Fifth, U.S. universities aren’t close to getting a handle on making sure that the research they sponsor in various ways doesn’t strengthen the Chinese military – and therefore undermine U.S. national security. As the Hoover authors point out:

“Only now is the US research community awakening to the intensity and scope of [the China challenge] and its military or dual-use dimensions. However, in the absence of external regulatory or policy mandates, US research institutions have been slow to adapt their due diligence and risk management frameworks. Weak institutional reporting mechanisms and compliance cultures have permitted some collaborations to go unknown, unreported, or underreported. Even among vetted collaborations, conflicts of commitment, unreported or misreported elements, or other activities that undermine the integrity of US scientific research and exceed the scope of collaboration agreements occur. In short, prevailing due diligence and risk management practices for screening and tracking potential collaborations with PRC entities fall far short of what circumstances require.”

Sixth, as must be obvious, the U.S. government isn’t doing much better. Specifically, according to the Hoover study, official U.S. responses (as with those of universities) focus too tightly on whether current laws and regulations aimed dealing with these threats are being violated, without considering whether these restrictions are still adequate. Moreover, Washington seems to view its processes of granting visas as the predominant way to fend off the Chinese threat.
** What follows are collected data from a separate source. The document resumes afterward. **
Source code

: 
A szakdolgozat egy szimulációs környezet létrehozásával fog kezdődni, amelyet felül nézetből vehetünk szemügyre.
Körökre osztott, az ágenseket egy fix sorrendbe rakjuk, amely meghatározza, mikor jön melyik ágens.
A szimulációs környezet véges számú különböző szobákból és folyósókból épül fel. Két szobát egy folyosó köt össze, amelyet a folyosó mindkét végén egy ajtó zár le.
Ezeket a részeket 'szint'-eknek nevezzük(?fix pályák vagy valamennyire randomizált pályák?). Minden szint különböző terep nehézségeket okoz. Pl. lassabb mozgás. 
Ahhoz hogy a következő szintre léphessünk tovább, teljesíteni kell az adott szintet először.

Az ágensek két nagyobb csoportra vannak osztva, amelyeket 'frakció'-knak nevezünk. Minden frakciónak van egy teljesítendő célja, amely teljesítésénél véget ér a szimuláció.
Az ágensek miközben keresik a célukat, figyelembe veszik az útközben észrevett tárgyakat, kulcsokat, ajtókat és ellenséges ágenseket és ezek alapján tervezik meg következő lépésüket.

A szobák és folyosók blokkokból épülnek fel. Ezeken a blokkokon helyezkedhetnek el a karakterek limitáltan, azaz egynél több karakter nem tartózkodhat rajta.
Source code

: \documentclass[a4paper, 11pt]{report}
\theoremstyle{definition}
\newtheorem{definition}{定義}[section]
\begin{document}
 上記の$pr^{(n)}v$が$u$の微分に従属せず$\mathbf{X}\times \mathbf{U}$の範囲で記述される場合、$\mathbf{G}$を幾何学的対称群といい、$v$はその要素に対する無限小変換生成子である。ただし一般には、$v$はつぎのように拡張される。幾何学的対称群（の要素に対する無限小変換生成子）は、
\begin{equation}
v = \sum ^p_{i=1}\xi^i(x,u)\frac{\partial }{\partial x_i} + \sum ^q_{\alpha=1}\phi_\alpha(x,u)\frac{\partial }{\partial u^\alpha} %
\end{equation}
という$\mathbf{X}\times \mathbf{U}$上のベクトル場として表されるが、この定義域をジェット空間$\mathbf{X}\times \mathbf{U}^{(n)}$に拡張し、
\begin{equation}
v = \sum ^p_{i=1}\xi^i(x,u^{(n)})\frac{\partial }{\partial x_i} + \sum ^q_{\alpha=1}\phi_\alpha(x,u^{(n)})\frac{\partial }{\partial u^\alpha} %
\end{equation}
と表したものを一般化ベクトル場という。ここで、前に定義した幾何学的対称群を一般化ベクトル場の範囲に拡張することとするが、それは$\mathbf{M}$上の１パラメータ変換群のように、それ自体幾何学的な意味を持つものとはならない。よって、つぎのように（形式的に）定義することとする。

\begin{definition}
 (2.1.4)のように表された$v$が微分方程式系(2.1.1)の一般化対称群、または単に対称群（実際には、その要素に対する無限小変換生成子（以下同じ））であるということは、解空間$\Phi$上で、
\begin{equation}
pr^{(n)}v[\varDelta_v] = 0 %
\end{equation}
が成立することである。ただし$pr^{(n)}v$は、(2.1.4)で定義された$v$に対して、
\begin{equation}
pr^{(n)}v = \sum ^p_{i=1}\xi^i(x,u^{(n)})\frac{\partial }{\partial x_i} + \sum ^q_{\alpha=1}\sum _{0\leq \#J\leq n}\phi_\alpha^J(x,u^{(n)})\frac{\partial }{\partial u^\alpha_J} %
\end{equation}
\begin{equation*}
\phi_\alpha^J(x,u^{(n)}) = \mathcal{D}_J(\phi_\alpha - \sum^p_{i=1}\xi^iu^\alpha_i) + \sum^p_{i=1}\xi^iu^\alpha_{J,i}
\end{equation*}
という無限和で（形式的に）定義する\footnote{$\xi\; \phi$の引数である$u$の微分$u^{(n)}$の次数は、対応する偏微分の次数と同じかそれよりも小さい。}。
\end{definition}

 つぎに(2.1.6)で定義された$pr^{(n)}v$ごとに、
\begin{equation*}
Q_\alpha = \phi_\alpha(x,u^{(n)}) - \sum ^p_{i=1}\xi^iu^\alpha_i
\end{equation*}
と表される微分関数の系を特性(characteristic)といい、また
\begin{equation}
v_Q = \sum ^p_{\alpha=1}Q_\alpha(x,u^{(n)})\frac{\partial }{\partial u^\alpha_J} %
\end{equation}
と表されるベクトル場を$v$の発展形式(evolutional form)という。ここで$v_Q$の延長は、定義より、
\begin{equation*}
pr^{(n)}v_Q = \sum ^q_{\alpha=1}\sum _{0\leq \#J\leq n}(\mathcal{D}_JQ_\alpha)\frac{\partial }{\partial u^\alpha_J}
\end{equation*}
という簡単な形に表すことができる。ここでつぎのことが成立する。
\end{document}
As noted by the Hoover authors, however, “collaborations with US partners may move online or to sites outside of the United States.”

So although the Trump administration is far more keenly aware of this problem than its predecessors, clearly is still has a very long way to go.

The Hoover authors are very careful to say that they’re not urging a complete ban on U.S. scientific and technological cooperation with China, and fully acknowledge that the nation has enjoyed major benefits from its academic and research-related openness. Indeed, they lay out a strategy for the research community to avoid handing China many of the keys to America’s scientific and technological kingdoms – in hopes that a heavier government hand can be avoided. Unfortunately, they make such a strong case that both the public and private research communities have been so far behind the eight ball in this respect, that it’s hard to see how anything short of sweeping official measures can deal adequately with the kind of systemic threat posed by China.